Dead Island 2 Is Finally Coming After A Decade Of Development Hell

Dead Island 2 Is Finally Coming After A Decade Of Development Hell

Eight years later, Dead Island 2 has made its triumphant return to Gamescom. The beleaguered zombie RPG showcased a fancy new CGI trailer and a sizzle reel of characters smashing zombies like Gallagher going to town on a pallet of rotting watermelons. It comes out on February 3, 2023, almost exactly a year after 2022’s big gruesome zombie RPG. Are you ready?

Dead Island 2‘s latest trailer showed off Jacob, one of six playable zombie-slayers. According to the game’s developers these are “larger than life” characters with “unique” dialogue that showcases the game’s “pulpy” and “irreverent” tone.
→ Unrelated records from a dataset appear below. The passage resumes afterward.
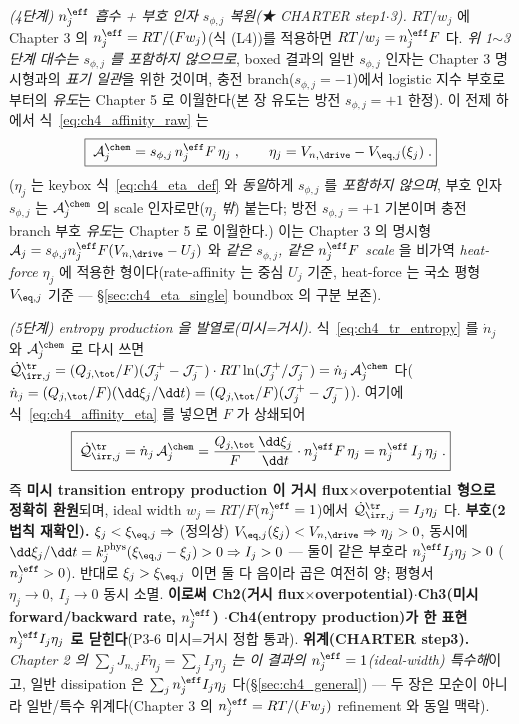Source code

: \begin{verifybox}
\emph{(4단계) $n_j^{\eff}$ 흡수 + 부호 인자 $s_{\phi,j}$ 복원(★ CHARTER step1$\cdot$3).} $RT/w_j$ 에 Chapter 3 의
$n_j^{\eff}=RT/(Fw_j)$(식 (L4))를 적용하면 $RT/w_j=n_j^{\eff}F$ 다. \emph{위 1$\sim$3단계 대수는 $s_{\phi,j}$ 를
포함하지 않으므로}, boxed 결과의 일반 $s_{\phi,j}$ 인자는 Chapter 3 명시형과의 \emph{표기 일관}을 위한 것이며,
충전 branch($s_{\phi,j}=-1$)에서 logistic 지수 부호로부터의 \emph{유도}는 Chapter 5 로 이월한다(본 장 유도는 방전
$s_{\phi,j}=+1$ 한정). 이 전제 하에서 식~\eqref{eq:ch4_affinity_raw} 는
\begin{equation}
\boxed{\;\mathcal A_j^{\chem}=s_{\phi,j}\,n_j^{\eff}F\,\eta_j\;,\qquad
\eta_j=V_{n,\drive}-V_{\eq,j}(\xi_j)\;.}
\label{eq:ch4_affinity_eta}
\end{equation}
($\eta_j$ 는 keybox 식~\eqref{eq:ch4_eta_def} 와 \emph{동일}하게 $s_{\phi,j}$ 를 \emph{포함하지 않으며}, 부호
인자 $s_{\phi,j}$ 는 $\mathcal A_j^{\chem}$ 의 scale 인자로만($\eta_j$ \emph{밖}) 붙는다; 방전 $s_{\phi,j}=+1$
기본이며 충전 branch 부호 \emph{유도}는 Chapter 5 로 이월한다.)
이는 Chapter 3 의 명시형 $\mathcal A_j=s_{\phi,j}n_j^{\eff}F(V_{n,\drive}-U_j)$ 와 \emph{같은 $s_{\phi,j}$,
같은 $n_j^{\eff}F$ scale} 을 비가역 \emph{heat-force} $\eta_j$ 에 적용한 형이다(rate-affinity 는 중심 $U_j$
기준, heat-force 는 국소 평형 $V_{\eq,j}$ 기준 — \S\ref{sec:ch4_eta_single} boundbox 의 구분 보존).

\emph{(5단계) entropy production 을 발열로(미시=거시).} 식~\eqref{eq:ch4_tr_entropy} 를 $\dot n_j$ 와
$\mathcal A_j^{\chem}$ 로 다시 쓰면 $\dot{\mathcal Q}_{\irr,j}^{\tr}=(Q_{j,\tot}/F)(\mathcal J_j^+-\mathcal J_j^-)
\cdot RT\ln(\mathcal J_j^+/\mathcal J_j^-)=\dot n_j\,\mathcal A_j^{\chem}$ 다($\dot n_j=(Q_{j,\tot}/F)(\dd\xi_j/\dd t)
=(Q_{j,\tot}/F)(\mathcal J_j^+-\mathcal J_j^-)$). 여기에 식~\eqref{eq:ch4_affinity_eta} 를 넣으면 $F$ 가 상쇄되어
\begin{equation}
\boxed{\;\dot{\mathcal Q}_{\irr,j}^{\tr}=\dot n_j\,\mathcal A_j^{\chem}
=\frac{Q_{j,\tot}}{F}\frac{\dd\xi_j}{\dd t}\cdot n_j^{\eff}F\,\eta_j
=n_j^{\eff}\,I_j\,\eta_j\;.}
\label{eq:ch4_micro_macro}
\end{equation}
즉 \textbf{미시 transition entropy production 이 거시 flux$\times$overpotential 형으로 정확히 환원}되며, ideal
width $w_j=RT/F$($n_j^{\eff}=1$)에서 $\dot{\mathcal Q}_{\irr,j}^{\tr}=I_j\eta_j$ 다. \textbf{부호(2법칙
재확인).} $\xi_j<\xi_{\eq,j}\Rightarrow$ (정의상) $V_{\eq,j}(\xi_j)<V_{n,\drive}\Rightarrow\eta_j>0$, 동시에
$\dd\xi_j/\dd t=k_j^{\mathrm{phys}}(\xi_{\eq,j}-\xi_j)>0\Rightarrow I_j>0$ — 둘이 같은 부호라 $n_j^{\eff}I_j\eta_j>0$
($n_j^{\eff}>0$). 반대로 $\xi_j>\xi_{\eq,j}$ 이면 둘 다 음이라 곱은 여전히 양; 평형서 $\eta_j\to0,\ I_j\to0$
동시 소멸. \textbf{이로써 Ch2(거시 flux$\times$overpotential)$\cdot$Ch3(미시 forward/backward rate, $n_j^{\eff}$)
$\cdot$Ch4(entropy production)가 한 표현 $n_j^{\eff}I_j\eta_j$ 로 닫힌다}(P3-6 미시=거시 정합 통과).
\textbf{위계(CHARTER step3).} \emph{Chapter 2 의 $\sum_j J_{n,j}F\eta_j=\sum_j I_j\eta_j$ 는 이 결과의
$n_j^{\eff}=1$(ideal-width) 특수해}이고, 일반 dissipation 은 $\sum_j n_j^{\eff}I_j\eta_j$ 다(\S\ref{sec:ch4_general})
— 두 장은 모순이 아니라 일반/특수 위계다(Chapter 3 의 $n_j^{\eff}=RT/(Fw_j)$ refinement 와 동일 맥락).
\end{verifybox}

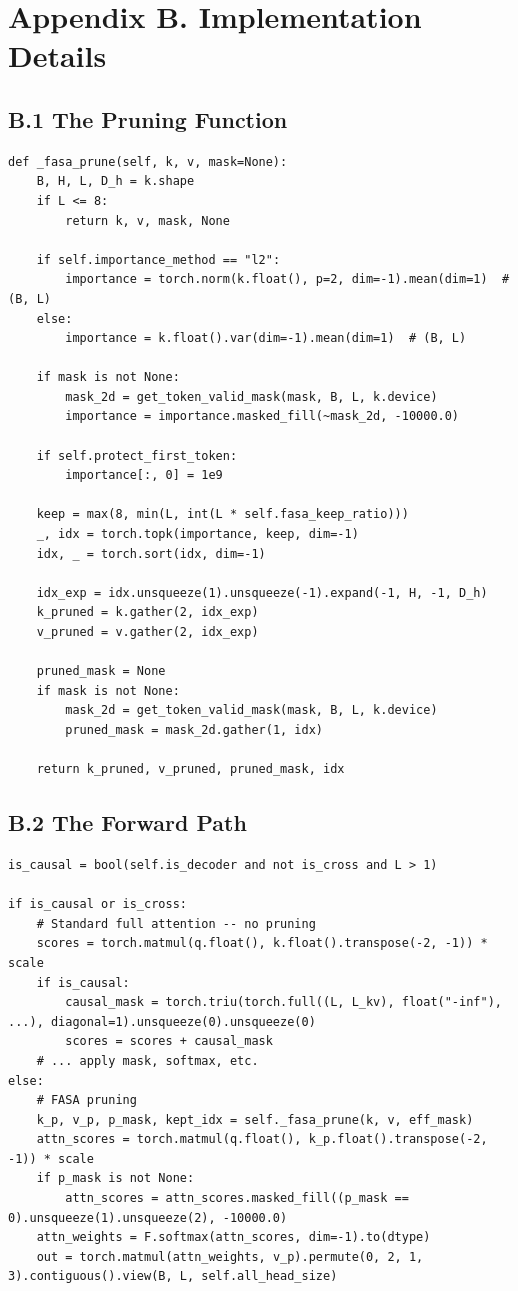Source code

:\section{Appendix B. Implementation Details}

\subsection{B.1 The Pruning Function}

\begin{lstlisting}
def _fasa_prune(self, k, v, mask=None):
    B, H, L, D_h = k.shape
    if L <= 8:
        return k, v, mask, None
    
    if self.importance_method == "l2":
        importance = torch.norm(k.float(), p=2, dim=-1).mean(dim=1)  # (B, L)
    else:
        importance = k.float().var(dim=-1).mean(dim=1)  # (B, L)
    
    if mask is not None:
        mask_2d = get_token_valid_mask(mask, B, L, k.device)
        importance = importance.masked_fill(~mask_2d, -10000.0)
    
    if self.protect_first_token:
        importance[:, 0] = 1e9
    
    keep = max(8, min(L, int(L * self.fasa_keep_ratio)))
    _, idx = torch.topk(importance, keep, dim=-1)
    idx, _ = torch.sort(idx, dim=-1)
    
    idx_exp = idx.unsqueeze(1).unsqueeze(-1).expand(-1, H, -1, D_h)
    k_pruned = k.gather(2, idx_exp)
    v_pruned = v.gather(2, idx_exp)
    
    pruned_mask = None
    if mask is not None:
        mask_2d = get_token_valid_mask(mask, B, L, k.device)
        pruned_mask = mask_2d.gather(1, idx)
    
    return k_pruned, v_pruned, pruned_mask, idx
\end{lstlisting}

\subsection{B.2 The Forward Path}

\begin{lstlisting}
is_causal = bool(self.is_decoder and not is_cross and L > 1)

if is_causal or is_cross:
    # Standard full attention -- no pruning
    scores = torch.matmul(q.float(), k.float().transpose(-2, -1)) * scale
    if is_causal:
        causal_mask = torch.triu(torch.full((L, L_kv), float("-inf"), ...), diagonal=1).unsqueeze(0).unsqueeze(0)
        scores = scores + causal_mask
    # ... apply mask, softmax, etc.
else:
    # FASA pruning
    k_p, v_p, p_mask, kept_idx = self._fasa_prune(k, v, eff_mask)
    attn_scores = torch.matmul(q.float(), k_p.float().transpose(-2, -1)) * scale
    if p_mask is not None:
        attn_scores = attn_scores.masked_fill((p_mask == 0).unsqueeze(1).unsqueeze(2), -10000.0)
    attn_weights = F.softmax(attn_scores, dim=-1).to(dtype)
    out = torch.matmul(attn_weights, v_p).permute(0, 2, 1, 3).contiguous().view(B, L, self.all_head_size)
\end{lstlisting}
It also sports a co-op campaign, bigger map, and more complex dismemberment system than its predecessors. But if you asked me to figure out what sets the cursed project apart from other zombie games outside of its sun-soaked rendition of Venice Beach, I wouldn’t have a clue.

I have no idea whether Dead Island 2 will be any good, and at this point that almost feels beside the point. It’s transcended the particulars of its sub-genre to become pure video game industry spectacle, like Duke Nukem Forever and a handful of other projects that were birthed in one era and clawed their way through years of development hell into another.

The game was infamously revealed back at E3 2014 with a CGI trailer showing a man jogging obliviously while everyone behind him is eaten alive by zombies. A brief gameplay trailer followed at Gamescom that summer which showed basically what we saw today, albeit much less pretty looking. Then the game disappeared. The original reveal trailer has been viewed on YouTube over 24 million times. The top comment with over 50,000 likes reads, “I was 12 when this trailer came out. I’m 43 now.” That was three years ago.

The first Dead Island in 2011 was made by Techland. The Polish studio was supposed to make the sequel but ended up making parkour zombie hit Dying Light instead. Then Yager Development got involved. In 2015 publisher Deep Silver dropped the Spec Ops: The Line studio over conflicting visions, and enlisted Sumo Digital in the UK. That didn’t work either. By 2019, parent company THQ Nordic (now one of the many facers of Embracer) announced Dambuster Studios would finish the game with one of Deep Silver’s internal studios while new alpha builds started leaking online.

And now here we are. Dying Light 2 released in February and was…fine. Whether Dead Island 2 is better, worse, or just another fleshy hack-fest, it will certainly be remembered as that game they refused to just let die.